- Occupation: Medical writer

= Thomas Thayre =

English Medical writer

Thomas Thayre was an English medical writer.

==Biography==
Thayre describes himself as a ‘chirurgian’ in July 1603; but as his name does not occur among the members of the Barber-Surgeons' Company, and as he uses no such description in 1625, he was probably one of the numerous irregular practitioners of the period, and no sworn surgeon. He published in London in 1603 a ‘Treatise of the Pestilence,’ dedicated to Sir Robert Lee, lord mayor 1602–3. The cause of the disease, the regimen, drugs and diet proper for its treatment are discussed. Ten diagnostic symptoms are described, and some theology is intermixed. The general plan differs little from that of Thomas Phaer's ‘Treatise on the Plague,’ and identical sentences occur in several places [see Phaer, Thomas]. These passages have suggested the untenable view (Catalogue of the Library of the Royal Medical and Chirurgical Society of London, ii. 439) that the works are identical, and Thayre a misprint for Phayre.
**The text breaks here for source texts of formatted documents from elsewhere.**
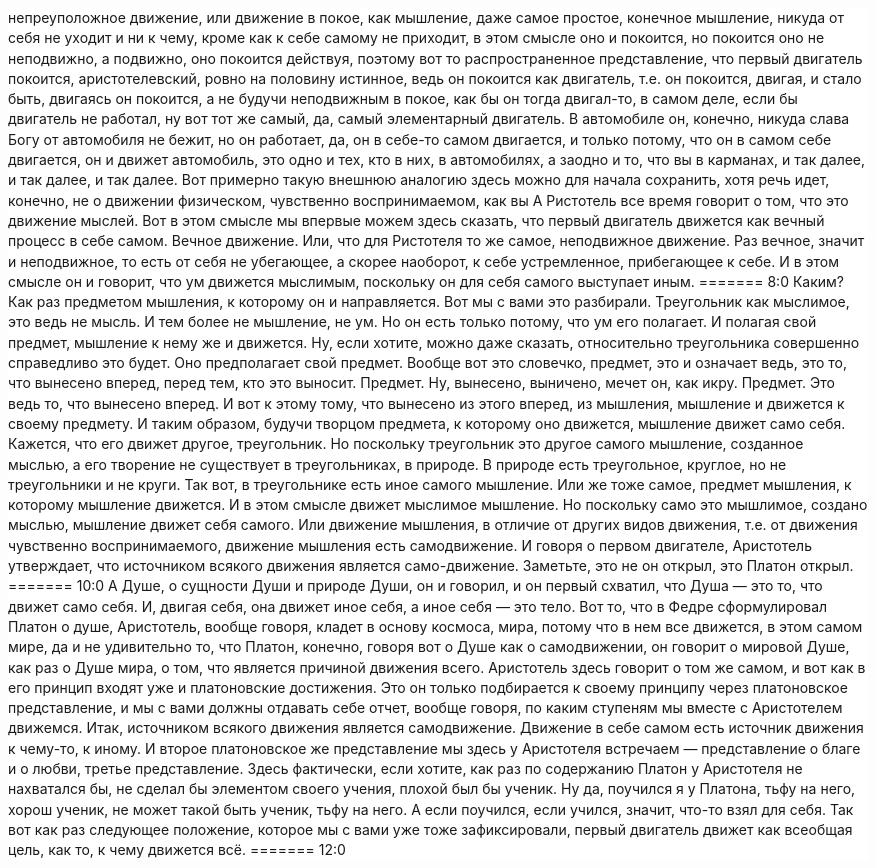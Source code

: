  непреуположное движение, или движение в покое, как мышление, даже самое простое, конечное мышление, никуда от себя не уходит и ни к чему, кроме как к себе самому не приходит, в этом смысле оно и покоится, но покоится оно не неподвижно, а подвижно, оно покоится действуя, поэтому вот то распространенное представление, что первый двигатель покоится, аристотелевский, ровно на половину истинное, ведь он покоится как двигатель, т.е. он покоится, двигая, и стало быть, двигаясь он покоится, а не будучи неподвижным в покое, как бы он тогда двигал-то, в самом деле, если бы двигатель не работал, ну вот тот же самый, да, самый элементарный двигатель. В автомобиле он, конечно, никуда слава Богу от автомобиля не бежит, но он работает, да, он в себе-то самом двигается, и только потому, что он в самом себе двигается, он и движет автомобиль, это одно и тех, кто в них, в автомобилях, а заодно и то, что вы в карманах, и так далее, и так далее, и так далее. Вот примерно такую внешнюю аналогию здесь можно для начала сохранить, хотя речь идет, конечно, не о движении физическом, чувственно воспринимаемом, как вы А Ристотель все время говорит о том, что это движение мыслей. Вот в этом смысле мы впервые можем здесь сказать, что первый двигатель движется как вечный процесс в себе самом. Вечное движение. Или, что для Ристотеля то же самое, неподвижное движение. Раз вечное, значит и неподвижное, то есть от себя не убегающее, а скорее наоборот, к себе устремленное, прибегающее к себе. И в этом смысле он и говорит, что ум движется мыслимым, поскольку он для себя самого выступает иным.
======= 8:0
 Каким? Как раз предметом мышления, к которому он и направляется. Вот мы с вами это разбирали. Треугольник как мыслимое, это ведь не мысль. И тем более не мышление, не ум. Но он есть только потому, что ум его полагает. И полагая свой предмет, мышление к нему же и движется. Ну, если хотите, можно даже сказать, относительно треугольника совершенно справедливо это будет. Оно предполагает свой предмет. Вообще вот это словечко, предмет, это и означает ведь, это то, что вынесено вперед, перед тем, кто это выносит. Предмет. Ну, вынесено, выничено, мечет он, как икру. Предмет. Это ведь то, что вынесено вперед. И вот к этому тому, что вынесено из этого вперед, из мышления, мышление и движется к своему предмету. И таким образом, будучи творцом предмета, к которому оно движется, мышление движет само себя. Кажется, что его движет другое, треугольник. Но поскольку треугольник это другое самого мышление, созданное мыслью, а его творение не существует в треугольниках, в природе. В природе есть треугольное, круглое, но не треугольники и не круги. Так вот, в треугольнике есть иное самого мышление. Или же тоже самое, предмет мышления, к которому мышление движется. И в этом смысле движет мыслимое мышление. Но поскольку само это мышлимое, создано мыслью, мышление движет себя самого. Или движение мышления, в отличие от других видов движения, т.е. от движения чувственно воспринимаемого, движение мышления есть самодвижение. И говоря о первом двигателе, Аристотель утверждает, что источником всякого движения является само-движение. Заметьте, это не он открыл, это Платон открыл.
======= 10:0
 А Душе, о сущности Души и природе Души, он и говорил, и он первый схватил, что Душа — это то, что движет само себя. И, двигая себя, она движет иное себя, а иное себя — это тело. Вот то, что в Федре сформулировал Платон о душе, Аристотель, вообще говоря, кладет в основу космоса, мира, потому что в нем все движется, в этом самом мире, да и не удивительно то, что Платон, конечно, говоря вот о Душе как о самодвижении, он говорит о мировой Душе, как раз о Душе мира, о том, что является причиной движения всего. Аристотель здесь говорит о том же самом, и вот как в его принцип входят уже и платоновские достижения. Это он только подбирается к своему принципу через платоновское представление, и мы с вами должны отдавать себе отчет, вообще говоря, по каким ступеням мы вместе с Аристотелем движемся. Итак, источником всякого движения является самодвижение. Движение в себе самом есть источник движения к чему-то, к иному. И второе платоновское же представление мы здесь у Аристотеля встречаем — представление о благе и о любви, третье представление. Здесь фактически, если хотите, как раз по содержанию Платон у Аристотеля не нахватался бы, не сделал бы элементом своего учения, плохой был бы ученик. Ну да, поучился я у Платона, тьфу на него, хорош ученик, не может такой быть ученик, тьфу на него. А если поучился, если учился, значит, что-то взял для себя. Так вот как раз следующее положение, которое мы с вами уже тоже зафиксировали, первый двигатель движет как всеобщая цель, как то, к чему движется всё.
======= 12:0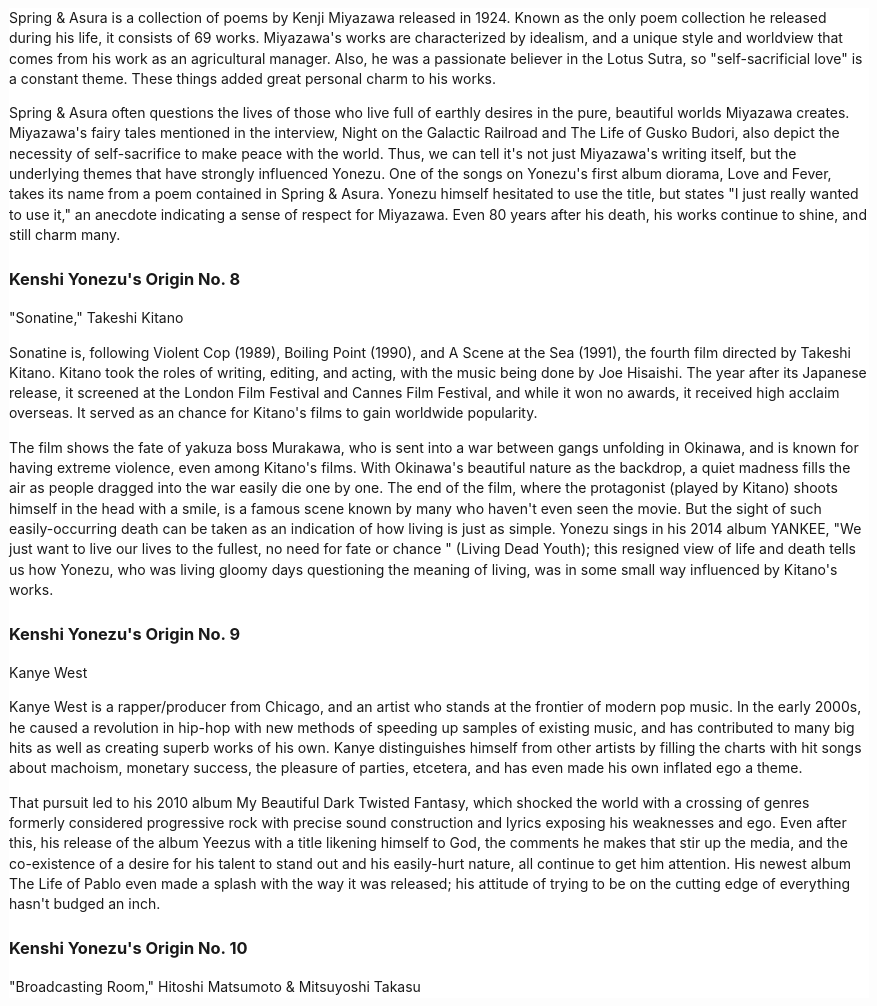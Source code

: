 Spring & Asura is a collection of poems by Kenji Miyazawa released in 1924. Known as the only poem collection he released during his life, it consists of 69 works. Miyazawa's works are characterized by idealism, and a unique style and worldview that comes from his work as an agricultural manager. Also, he was a passionate believer in the Lotus Sutra, so "self-sacrificial love" is a constant theme. These things added great personal charm to his works.

Spring & Asura often questions the lives of those who live full of earthly desires in the pure, beautiful worlds Miyazawa creates. Miyazawa's fairy tales mentioned in the interview, Night on the Galactic Railroad and The Life of Gusko Budori, also depict the necessity of self-sacrifice to make peace with the world. Thus, we can tell it's not just Miyazawa's writing itself, but the underlying themes that have strongly influenced Yonezu. One of the songs on Yonezu's first album diorama, Love and Fever, takes its name from a poem contained in Spring & Asura. Yonezu himself hesitated to use the title, but states "I just really wanted to use it," an anecdote indicating a sense of respect for Miyazawa. Even 80 years after his death, his works continue to shine, and still charm many.

### Kenshi Yonezu's Origin No. 8  
"Sonatine," Takeshi Kitano

Sonatine is, following Violent Cop (1989), Boiling Point (1990), and A Scene at the Sea (1991), the fourth film directed by Takeshi Kitano. Kitano took the roles of writing, editing, and acting, with the music being done by Joe Hisaishi. The year after its Japanese release, it screened at the London Film Festival and Cannes Film Festival, and while it won no awards, it received high acclaim overseas. It served as an chance for Kitano's films to gain worldwide popularity.

The film shows the fate of yakuza boss Murakawa, who is sent into a war between gangs unfolding in Okinawa, and is known for having extreme violence, even among Kitano's films. With Okinawa's beautiful nature as the backdrop, a quiet madness fills the air as people dragged into the war easily die one by one. The end of the film, where the protagonist (played by Kitano) shoots himself in the head with a smile, is a famous scene known by many who haven't even seen the movie. But the sight of such easily-occurring death can be taken as an indication of how living is just as simple. Yonezu sings in his 2014 album YANKEE, "We just want to live our lives to the fullest, no need for fate or chance " (Living Dead Youth); this resigned view of life and death tells us how Yonezu, who was living gloomy days questioning the meaning of living, was in some small way influenced by Kitano's works.

### Kenshi Yonezu's Origin No. 9  
Kanye West

Kanye West is a rapper/producer from Chicago, and an artist who stands at the frontier of modern pop music. In the early 2000s, he caused a revolution in hip-hop with new methods of speeding up samples of existing music, and has contributed to many big hits as well as creating superb works of his own. Kanye distinguishes himself from other artists by filling the charts with hit songs about machoism, monetary success, the pleasure of parties, etcetera, and has even made his own inflated ego a theme.

That pursuit led to his 2010 album My Beautiful Dark Twisted Fantasy, which shocked the world with a crossing of genres formerly considered progressive rock with precise sound construction and lyrics exposing his weaknesses and ego. Even after this, his release of the album Yeezus with a title likening himself to God, the comments he makes that stir up the media, and the co-existence of a desire for his talent to stand out and his easily-hurt nature, all continue to get him attention. His newest album The Life of Pablo even made a splash with the way it was released; his attitude of trying to be on the cutting edge of everything hasn't budged an inch.

### Kenshi Yonezu's Origin No. 10  
"Broadcasting Room," Hitoshi Matsumoto & Mitsuyoshi Takasu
A similar resemblance of passages is to be detected in English books of the sixteenth century on other medical subjects, and is usually to be traced to several writers independently adopting and slightly altering some admired passage in a common source. Thayre published a second edition in 1625, dedicated to John Gore, lord mayor 1624–5. The work shows little medical knowledge, but preserves some interesting particulars of domestic life, and, though inferior in style to the writings of Christopher Langton and even of William Clowes, contains a few well-put and idiomatic expressions.